Stored data entries

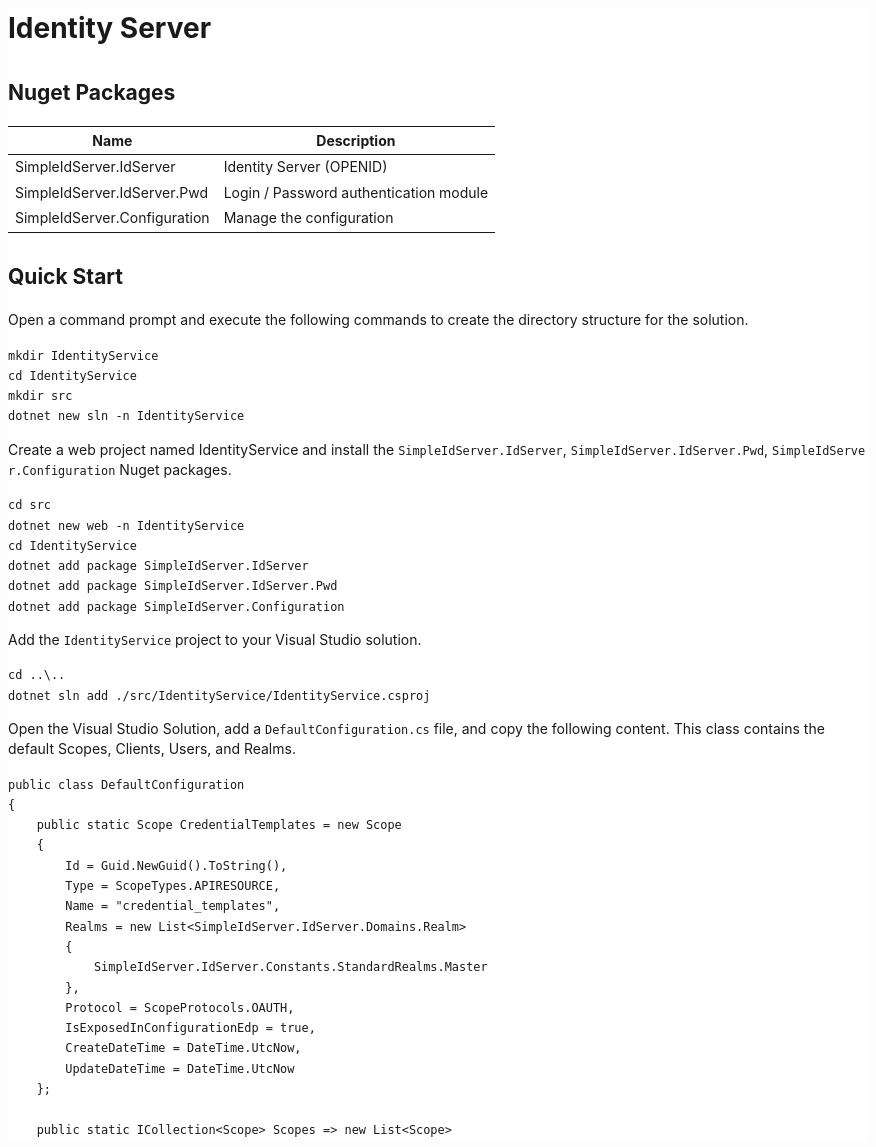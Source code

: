 # Identity Server

## Nuget Packages

| Name                         | Description                            |
| ---------------------------- | -------------------------------------- |
| SimpleIdServer.IdServer      | Identity Server (OPENID)               |
| SimpleIdServer.IdServer.Pwd  | Login / Password authentication module |
| SimpleIdServer.Configuration | Manage the configuration               |

## Quick Start

Open a command prompt and execute the following commands to create the directory structure for the solution.

```
mkdir IdentityService
cd IdentityService
mkdir src
dotnet new sln -n IdentityService
```

Create a web project named IdentityService and install the  `SimpleIdServer.IdServer`,  `SimpleIdServer.IdServer.Pwd`, `SimpleIdServer.Configuration` Nuget packages.

```
cd src
dotnet new web -n IdentityService
cd IdentityService
dotnet add package SimpleIdServer.IdServer
dotnet add package SimpleIdServer.IdServer.Pwd
dotnet add package SimpleIdServer.Configuration
```

Add the `IdentityService` project to your Visual Studio solution.

```
cd ..\..
dotnet sln add ./src/IdentityService/IdentityService.csproj
```

Open the Visual Studio Solution, add a `DefaultConfiguration.cs` file, and copy the following content. 
This class contains the default Scopes, Clients, Users, and Realms.

```
public class DefaultConfiguration
{
    public static Scope CredentialTemplates = new Scope
    {
        Id = Guid.NewGuid().ToString(),
        Type = ScopeTypes.APIRESOURCE,
        Name = "credential_templates",
        Realms = new List<SimpleIdServer.IdServer.Domains.Realm>
        {
            SimpleIdServer.IdServer.Constants.StandardRealms.Master
        },
        Protocol = ScopeProtocols.OAUTH,
        IsExposedInConfigurationEdp = true,
        CreateDateTime = DateTime.UtcNow,
        UpdateDateTime = DateTime.UtcNow
    };

    public static ICollection<Scope> Scopes => new List<Scope>
```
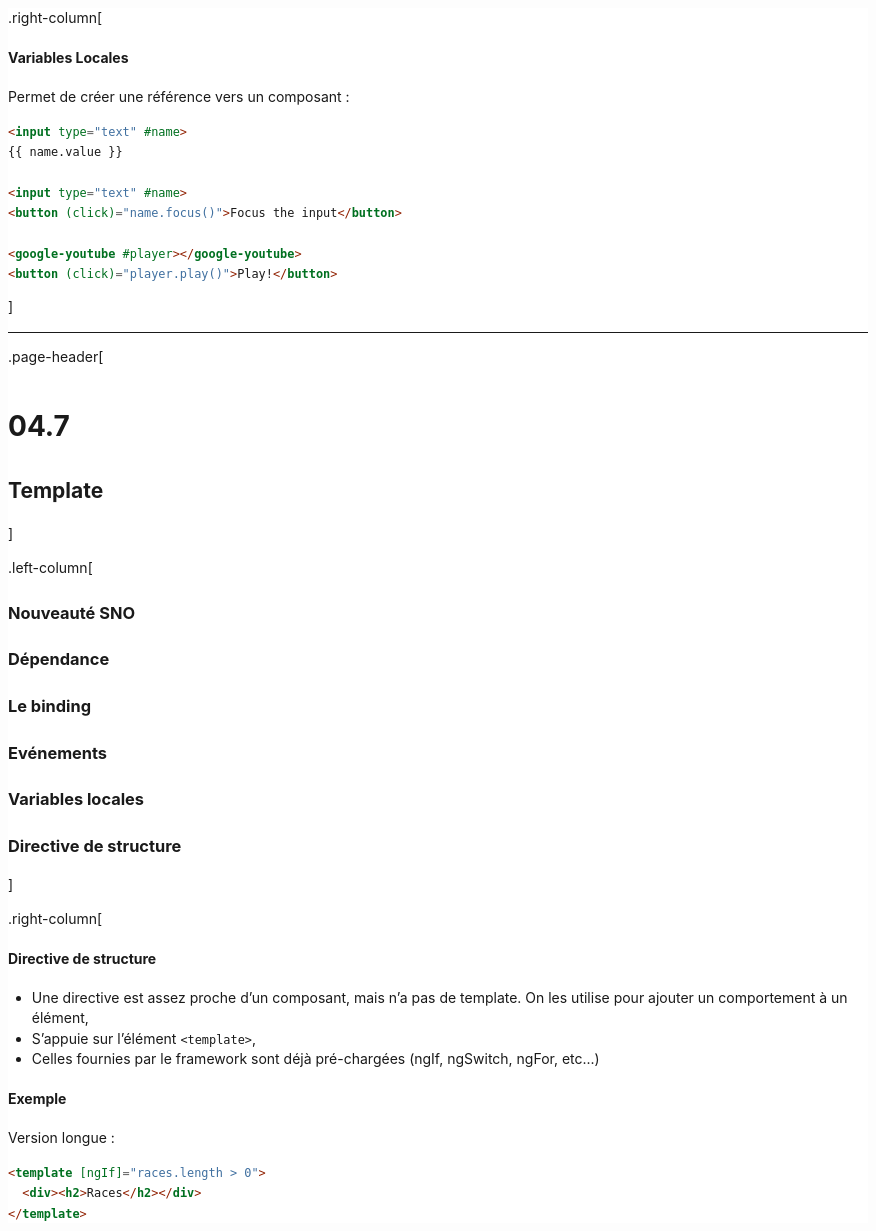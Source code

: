 .right-column[

#### Variables Locales

Permet de créer une référence vers un composant :

```html
<input type="text" #name>
{{ name.value }}

<input type="text" #name>
<button (click)="name.focus()">Focus the input</button>

<google-youtube #player></google-youtube>
<button (click)="player.play()">Play!</button>
```
]

---

.page-header[
  # 04.7
  ## Template
]

.left-column[

### Nouveauté SNO
### Dépendance
### Le binding
### Evénements
### Variables locales
### Directive de structure

]

.right-column[

#### Directive de structure

- Une directive est assez proche d’un composant, mais n’a pas de template. On les utilise pour ajouter un comportement à un élément,
- S’appuie sur l’élément `<template>`,
- Celles fournies par le framework sont déjà pré-chargées (ngIf, ngSwitch, ngFor, etc...)

#### Exemple

Version longue :
```html
<template [ngIf]="races.length > 0">
  <div><h2>Races</h2></div>
</template>
```
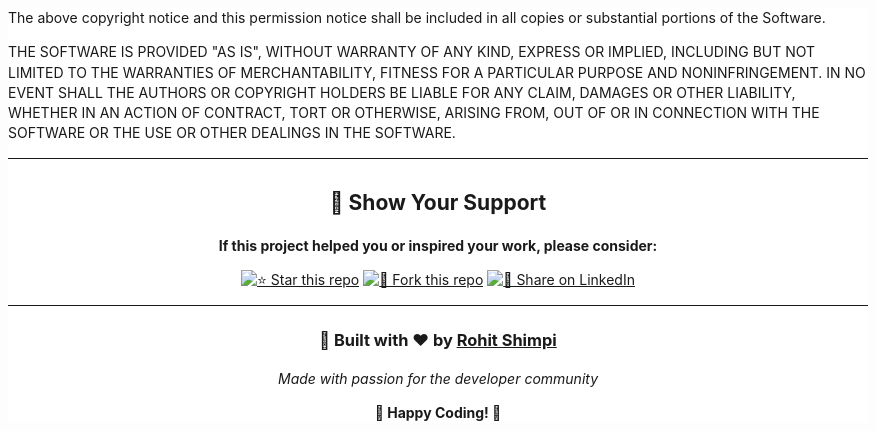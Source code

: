 The above copyright notice and this permission notice shall be included in all copies or substantial portions of the Software.

THE SOFTWARE IS PROVIDED "AS IS", WITHOUT WARRANTY OF ANY KIND, EXPRESS OR IMPLIED, INCLUDING BUT NOT LIMITED TO THE WARRANTIES OF MERCHANTABILITY, FITNESS FOR A PARTICULAR PURPOSE AND NONINFRINGEMENT. IN NO EVENT SHALL THE AUTHORS OR COPYRIGHT HOLDERS BE LIABLE FOR ANY CLAIM, DAMAGES OR OTHER LIABILITY, WHETHER IN AN ACTION OF CONTRACT, TORT OR OTHERWISE, ARISING FROM, OUT OF OR IN CONNECTION WITH THE SOFTWARE OR THE USE OR OTHER DEALINGS IN THE SOFTWARE.

</div>

---

<div align="center">

## 🌟 **Show Your Support**

**If this project helped you or inspired your work, please consider:**

[![⭐ Star this repo](https://img.shields.io/badge/⭐_Star_this_repo-FFD700?style=for-the-badge&logoColor=black)](https://github.com/rohitshimpi737/loopr-fullstack)
[![🍴 Fork this repo](https://img.shields.io/badge/🍴_Fork_this_repo-667eea?style=for-the-badge&logoColor=white)](https://github.com/rohitshimpi737/loopr-fullstack/fork)
[![📢 Share on LinkedIn](https://img.shields.io/badge/📢_Share_on_LinkedIn-0077B5?style=for-the-badge&logo=linkedin&logoColor=white)](https://linkedin.com/in/rohitshimpi737)

---

### 💝 **Built with ❤️ by [Rohit Shimpi](https://rohitshimpi.dev)**

*Made with passion for the developer community*

**🚀 Happy Coding! 🚀**

</div>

Work instruction
Identify all lines in the records above with the word "structure".

Expected answer
Open a command prompt and execute the following commands to create the directory structure for the solution.
### Directive de structure
#### Directive de structure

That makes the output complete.